(Input records begins)

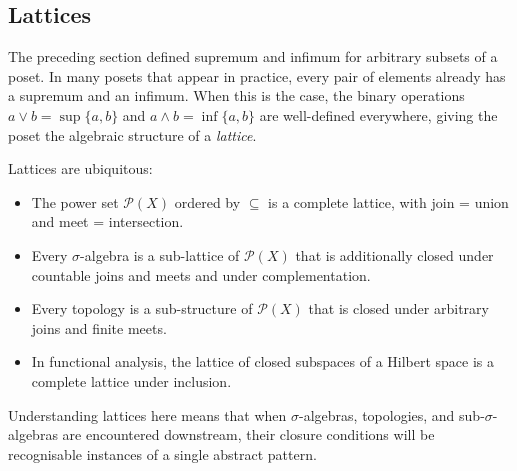 
\subsection{Lattices}\label{sec:lattices}



\begin{exposition}
The preceding section defined supremum and infimum for arbitrary subsets of a
poset.  In many posets that appear in practice, every pair of elements already
has a supremum and an infimum.  When this is the case, the binary operations
$a \vee b = \sup\{a,b\}$ and $a \wedge b = \inf\{a,b\}$ are well-defined
everywhere, giving the poset the algebraic structure of a \emph{lattice}.
\end{exposition}

\begin{exposition}
Lattices are ubiquitous:
\end{exposition}
\begin{itemize}
  \item The power set $\mathcal{P}(X)$ ordered by $\subseteq$ is a complete
        lattice, with join = union and meet = intersection.
  \item Every $\sigma$-algebra is a sub-lattice of $\mathcal{P}(X)$
        that is additionally closed under countable joins and meets and under
        complementation.
  \item Every topology is a sub-structure of $\mathcal{P}(X)$ that is closed
        under arbitrary joins and finite meets.
  \item In functional analysis, the lattice of closed subspaces of a Hilbert
        space is a complete lattice under inclusion.
\end{itemize}
\begin{exposition}
Understanding lattices here means that when $\sigma$-algebras, topologies, and
sub-$\sigma$-algebras are encountered downstream, their closure conditions
will be recognisable instances of a single abstract pattern.
\end{exposition}

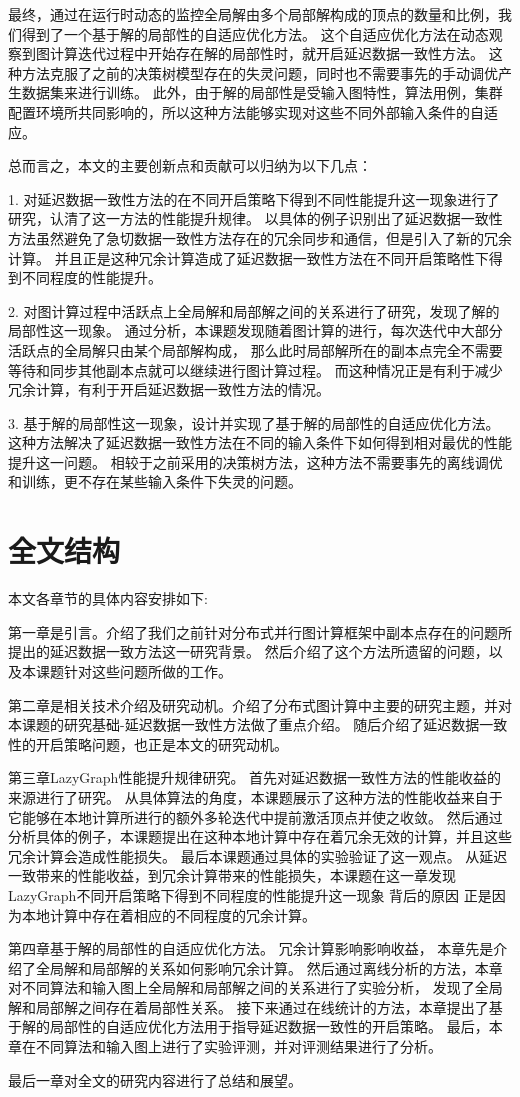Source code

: 最终，通过在运行时动态的监控全局解由多个局部解构成的顶点的数量和比例，我们得到了一个基于解的局部性的自适应优化方法。
这个自适应优化方法在动态观察到图计算迭代过程中开始存在解的局部性时，就开启延迟数据一致性方法。
这种方法克服了之前的决策树模型存在的失灵问题，同时也不需要事先的手动调优产生数据集来进行训练。
此外，由于解的局部性是受输入图特性，算法用例，集群配置环境所共同影响的，所以这种方法能够实现对这些不同外部输入条件的自适应。

总而言之，本文的主要创新点和贡献可以归纳为以下几点：

1. 对延迟数据一致性方法的在不同开启策略下得到不同性能提升这一现象进行了研究，认清了这一方法的性能提升规律。
以具体的例子识别出了延迟数据一致性方法虽然避免了急切数据一致性方法存在的冗余同步和通信，但是引入了新的冗余计算。
并且正是这种冗余计算造成了延迟数据一致性方法在不同开启策略性下得到不同程度的性能提升。

2. 对图计算过程中活跃点上全局解和局部解之间的关系进行了研究，发现了解的局部性这一现象。
通过分析，本课题发现随着图计算的进行，每次迭代中大部分活跃点的全局解只由某个局部解构成，
那么此时局部解所在的副本点完全不需要等待和同步其他副本点就可以继续进行图计算过程。
而这种情况正是有利于减少冗余计算，有利于开启延迟数据一致性方法的情况。

3. 基于解的局部性这一现象，设计并实现了基于解的局部性的自适应优化方法。
这种方法解决了延迟数据一致性方法在不同的输入条件下如何得到相对最优的性能提升这一问题。
相较于之前采用的决策树方法，这种方法不需要事先的离线调优和训练，更不存在某些输入条件下失灵的问题。




\section{全文结构}
本文各章节的具体内容安排如下:

第一章是引言。介绍了我们之前针对分布式并行图计算框架中副本点存在的问题所提出的延迟数据一致方法这一研究背景。
然后介绍了这个方法所遗留的问题，以及本课题针对这些问题所做的工作。

第二章是相关技术介绍及研究动机。介绍了分布式图计算中主要的研究主题，并对本课题的研究基础-延迟数据一致性方法做了重点介绍。
随后介绍了延迟数据一致性的开启策略问题，也正是本文的研究动机。

第三章LazyGraph性能提升规律研究。
首先对延迟数据一致性方法的性能收益的来源进行了研究。
从具体算法的角度，本课题展示了这种方法的性能收益来自于 它能够在本地计算所进行的额外多轮迭代中提前激活顶点并使之收敛。
然后通过分析具体的例子，本课题提出在这种本地计算中存在着冗余无效的计算，并且这些冗余计算会造成性能损失。
最后本课题通过具体的实验验证了这一观点。
从延迟一致带来的性能收益，到冗余计算带来的性能损失，本课题在这一章发现LazyGraph不同开启策略下得到不同程度的性能提升这一现象
背后的原因
正是因为本地计算中存在着相应的不同程度的冗余计算。

第四章基于解的局部性的自适应优化方法。
冗余计算影响影响收益，
本章先是介绍了全局解和局部解的关系如何影响冗余计算。
然后通过离线分析的方法，本章对不同算法和输入图上全局解和局部解之间的关系进行了实验分析，
发现了全局解和局部解之间存在着局部性关系。
接下来通过在线统计的方法，本章提出了基于解的局部性的自适应优化方法用于指导延迟数据一致性的开启策略。
最后，本章在不同算法和输入图上进行了实验评测，并对评测结果进行了分析。

最后一章对全文的研究内容进行了总结和展望。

(Input records ends)

▶ Goal of the exercise
For every line of the material above that contains the word "closed", show the line.

▶ Exercise result
        that is additionally closed under countable joins and meets and under
  \item Every topology is a sub-structure of $\mathcal{P}(X)$ that is closed
  \item In functional analysis, the lattice of closed subspaces of a Hilbert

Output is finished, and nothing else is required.